[Dataset entries]
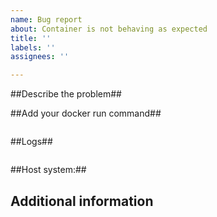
 ```yaml
---
name: Bug report
about: Container is not behaving as expected
title: ''
labels: ''
assignees: ''

---
```


<!-- 
Thanks for filing an issue! Before hitting the button, please answer these questions. It's helpful to search the existing GitHub issues first. It's likely that another user has already reported the issue you're facing, or it's a known issue that we're already aware of.

Also. If you don't suspect that there are any issues with the image itself, but that you have issues configuring it - please read the README twice and try the gitter chat before posting here.
-->

##Describe the problem##
<!-- A clear and concise description of what the bug is. -->

##Add your docker run command##
<!-- To understand how your container is running, provide the docker run command or the docker-compose.yml file you used to start it. If you're using a GUI to set up the container then provide screenshots or a list of options and settings. -->
```txt

```

##Logs##
<!-- Provide all logs from the container. By default the should not be any sensitive information there, but if there is then mask it with *** or something similar.
You can get the logs by running "docker logs <container-name>". -->

```txt

```

##Host system:##
<!-- Are you running on Ubuntu, a NAS, Raspberry Pi, Mac OS or something else?
Which version of Docker are you using? -->


## Additional information


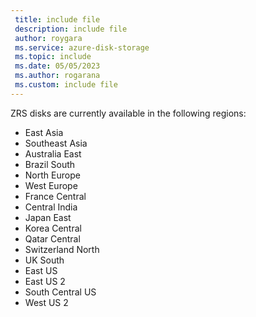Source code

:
```yaml
---
 title: include file
 description: include file
 author: roygara
 ms.service: azure-disk-storage
 ms.topic: include
 ms.date: 05/05/2023
 ms.author: rogarana
 ms.custom: include file
---
```


ZRS disks are currently available in the following regions:
- East Asia
- Southeast Asia
- Australia East
- Brazil South
- North Europe
- West Europe
- France Central
- Central India
- Japan East
- Korea Central
- Qatar Central
- Switzerland North
- UK South
- East US
- East US 2
- South Central US
- West US 2
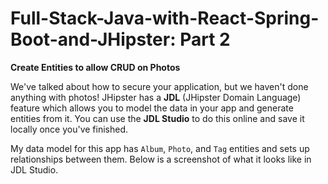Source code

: # Full-Stack-Java-with-React-Spring-Boot-and-JHipster: Part 2 #

**Create Entities to allow CRUD on Photos**

We've talked about how to secure your application, but we haven't done anything with photos! JHipster has a **JDL** (JHipster Domain Language) feature which allows you to model the data in your app and generate entities from it. You can use the **JDL Studio** to do this online and save it locally once you've finished.

My data model for this app has ```Album```, ```Photo```, and ```Tag``` entities and sets up relationships between them. Below is a screenshot of what it looks like in JDL Studio.
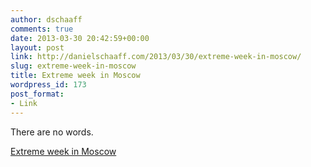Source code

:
 ```yaml
---
author: dschaaff
comments: true
date: 2013-03-30 20:42:59+00:00
layout: post
link: http://danielschaaff.com/2013/03/30/extreme-week-in-moscow/
slug: extreme-week-in-moscow
title: Extreme week in Moscow
wordpress_id: 173
post_format:
- Link
---
```


There are no words.

  
[Extreme week in Moscow ](http://www.mustang-wanted.com/en/photos/)
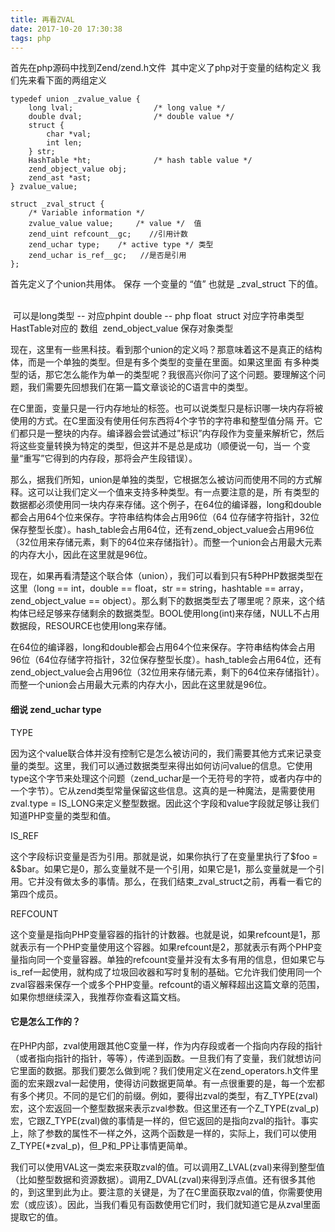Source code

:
 ```yaml
---
title: 再看ZVAL
date: 2017-10-20 17:30:38
tags: php
---
```




首先在php源码中找到Zend/zend.h文件  其中定义了php对于变量的结构定义 我们先来看下面的两组定义
```
typedef union _zvalue_value {
    long lval;                  /* long value */
    double dval;                /* double value */
    struct {
        char *val;
        int len;
    } str;
    HashTable *ht;              /* hash table value */
    zend_object_value obj;
    zend_ast *ast;
} zvalue_value;
​
struct _zval_struct {
    /* Variable information */
    zvalue_value value;     /* value */  值
    zend_uint refcount__gc;    //引用计数
    zend_uchar type;    /* active type */ 类型
    zend_uchar is_ref__gc;   //是否是引用
};
```
首先定义了个union共用体。 保存 一个变量的 “值” 也就是 _zval_struct 下的值。  

 可以是long类型 -- 对应phpint double -- php float  struct 对应字符串类型 HastTable对应的 数组  zend_object_value 保存对象类型 

现在，这里有一些黑科技。看到那个union的定义吗？那意味着这不是真正的结构体，而是一个单独的类型。但是有多个类型的变量在里面。如果这里面 有多种类型的话，那它怎么能作为单一的类型呢？我很高兴你问了这个问题。要理解这个问题，我们需要先回想我们在第一篇文章谈论的C语言中的类型。

在C里面，变量只是一行内存地址的标签。也可以说类型只是标识哪一块内存将被使用的方式。在C里面没有使用任何东西将4个字节的字符串和整型值分隔 开。它们都只是一整块的内存。编译器会尝试通过”标识”内存段作为变量来解析它，然后将这些变量转换为特定的类型，但这并不是总是成功（顺便说一句，当一 个变量“重写”它得到的内存段，那将会产生段错误）。

那么，据我们所知，union是单独的类型，它根据怎么被访问而使用不同的方式解释。这可以让我们定义一个值来支持多种类型。有一点要注意的是，所 有类型的数据都必须使用同一块内存来存储。这个例子，在64位的编译器，long和double都会占用64个位来保存。字符串结构体会占用96位（64 位存储字符指针，32位保存整型长度）。hash_table会占用64位，还有zend_object_value会占用96位（32位用来存储元素，剩下的64位来存储指针）。而整一个union会占用最大元素的内存大小，因此在这里就是96位。

现在，如果再看清楚这个联合体（union），我们可以看到只有5种PHP数据类型在这里（long == int，double == float，str == string，hashtable == array，zend_object_value == object）。那么剩下的数据类型去了哪里呢？原来，这个结构体已经足够来存储剩余的数据类型。BOOL使用long(int)来存储，NULL不占用数据段，RESOURCE也使用long来存储。

在64位的编译器，long和double都会占用64个位来保存。字符串结构体会占用96位（64位存储字符指针，32位保存整型长度）。hash_table会占用64位，还有zend_object_value会占用96位（32位用来存储元素，剩下的64位来存储指针）。而整一个union会占用最大元素的内存大小，因此在这里就是96位。

#### 细说 zend_uchar type 

TYPE

因为这个value联合体并没有控制它是怎么被访问的，我们需要其他方式来记录变量的类型。这里，我们可以通过数据类型来得出如何访问value的信息。它使用type这个字节来处理这个问题（zend_uchar是一个无符号的字符，或者内存中的一个字节）。它从zend类型常量保留这些信息。这真的是一种魔法，是需要使用zval.type = IS_LONG来定义整型数据。因此这个字段和value字段就足够让我们知道PHP变量的类型和值。

IS_REF

这个字段标识变量是否为引用。那就是说，如果你执行了在变量里执行了$foo = &$bar。如果它是0，那么变量就不是一个引用，如果它是1，那么变量就是一个引用。它并没有做太多的事情。那么，在我们结束_zval_struct之前，再看一看它的第四个成员。

REFCOUNT

这个变量是指向PHP变量容器的指针的计数器。也就是说，如果refcount是1，那就表示有一个PHP变量使用这个容器。如果refcount是2，那就表示有两个PHP变量指向同一个变量容器。单独的refcount变量并没有太多有用的信息，但如果它与is_ref一起使用，就构成了垃圾回收器和写时复制的基础。它允许我们使用同一个zval容器来保存一个或多个PHP变量。refcount的语义解释超出这篇文章的范围，如果你想继续深入，我推荐你查看这篇文档。



#### 它是怎么工作的？

在PHP内部，zval使用跟其他C变量一样，作为内存段或者一个指向内存段的指针（或者指向指针的指针，等等），传递到函数。一旦我们有了变量，我们就想访问它里面的数据。那我们要怎么做到呢？我们使用定义在zend_operators.h文件里面的宏来跟zval一起使用，使得访问数据更简单。有一点很重要的是，每一个宏都有多个拷贝。不同的是它们的前缀。例如，要得出zval的类型，有Z_TYPE(zval)宏，这个宏返回一个整型数据来表示zval参数。但这里还有一个Z_TYPE(zval_p)宏，它跟Z_TYPE(zval)做的事情是一样的，但它返回的是指向zval的指针。事实上，除了参数的属性不一样之外，这两个函数是一样的，实际上，我们可以使用Z_TYPE(*zval_p)，但_P和_PP让事情更简单。

我们可以使用VAL这一类宏来获取zval的值。可以调用Z_LVAL(zval)来得到整型值（比如整型数据和资源数据）。调用Z_DVAL(zval)来得到浮点值。还有很多其他的，到这里到此为止。要注意的关键是，为了在C里面获取zval的值，你需要使用宏（或应该）。因此，当我们看见有函数使用它们时，我们就知道它是从zval里面提取它的值。



  

 
 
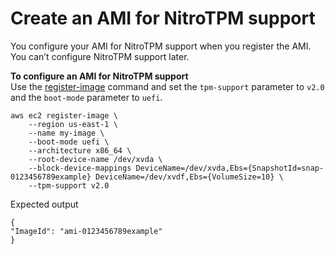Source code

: # Create an AMI for NitroTPM support<a name="enable-nitrotpm-support-on-ami"></a>

You configure your AMI for NitroTPM support when you register the AMI\. You can’t configure NitroTPM support later\.

**To configure an AMI for NitroTPM support**  
Use the [register\-image](https://docs.aws.amazon.com/cli/latest/reference/ec2/register-image.html) command and set the `tpm-support` parameter to `v2.0` and the `boot-mode` parameter to `uefi`\.

```
aws ec2 register-image \
    --region us-east-1 \
    --name my-image \
    --boot-mode uefi \
    --architecture x86_64 \
    --root-device-name /dev/xvda \
    --block-device-mappings DeviceName=/dev/xvda,Ebs={SnapshotId=snap-0123456789example} DeviceName=/dev/xvdf,Ebs={VolumeSize=10} \
    --tpm-support v2.0
```

Expected output

```
{
"ImageId": "ami-0123456789example"
}
```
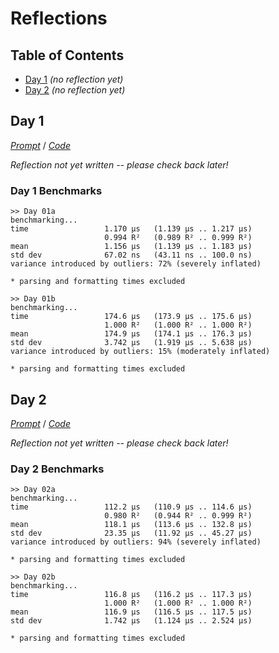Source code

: Reflections
===========

<!--
This file generated by the build script at ./Build.hs from the files in
./reflections.  If you want to edit this, edit those instead!
-->

Table of Contents
-----------------

* [Day 1](#day-1) *(no reflection yet)*
* [Day 2](#day-2) *(no reflection yet)*

Day 1
------

<!--
This section is generated and compiled by the build script at ./Build.hs from
the file `./reflections/day01.md`.  If you want to edit this, edit
that file instead!
-->

*[Prompt][d01p]* / *[Code][d01g]*

[d01p]: https://adventofcode.com/2016/day/1
[d01g]: https://github.com/egnwd/advent/blob/2016/src/AOC/Challenge/Day01.hs

*Reflection not yet written -- please check back later!*

### Day 1 Benchmarks

```
>> Day 01a
benchmarking...
time                 1.170 μs   (1.139 μs .. 1.217 μs)
                     0.994 R²   (0.989 R² .. 0.999 R²)
mean                 1.156 μs   (1.139 μs .. 1.183 μs)
std dev              67.02 ns   (43.11 ns .. 100.0 ns)
variance introduced by outliers: 72% (severely inflated)

* parsing and formatting times excluded

>> Day 01b
benchmarking...
time                 174.6 μs   (173.9 μs .. 175.6 μs)
                     1.000 R²   (1.000 R² .. 1.000 R²)
mean                 174.9 μs   (174.1 μs .. 176.3 μs)
std dev              3.742 μs   (1.919 μs .. 5.638 μs)
variance introduced by outliers: 15% (moderately inflated)

* parsing and formatting times excluded
```



Day 2
------

<!--
This section is generated and compiled by the build script at ./Build.hs from
the file `./reflections/day02.md`.  If you want to edit this, edit
that file instead!
-->

*[Prompt][d02p]* / *[Code][d02g]*

[d02p]: https://adventofcode.com/2016/day/2
[d02g]: https://github.com/egnwd/advent/blob/2016/src/AOC/Challenge/Day02.hs

*Reflection not yet written -- please check back later!*

### Day 2 Benchmarks

```
>> Day 02a
benchmarking...
time                 112.2 μs   (110.9 μs .. 114.6 μs)
                     0.980 R²   (0.944 R² .. 0.999 R²)
mean                 118.1 μs   (113.6 μs .. 132.8 μs)
std dev              23.35 μs   (11.92 μs .. 45.27 μs)
variance introduced by outliers: 94% (severely inflated)

* parsing and formatting times excluded

>> Day 02b
benchmarking...
time                 116.8 μs   (116.2 μs .. 117.3 μs)
                     1.000 R²   (1.000 R² .. 1.000 R²)
mean                 116.9 μs   (116.5 μs .. 117.5 μs)
std dev              1.742 μs   (1.124 μs .. 2.524 μs)

* parsing and formatting times excluded
```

ABOUT THIS TASK: Only a number is wanted here: the count of lines in the data that contain the string "file".

ANSWER SPACE: 9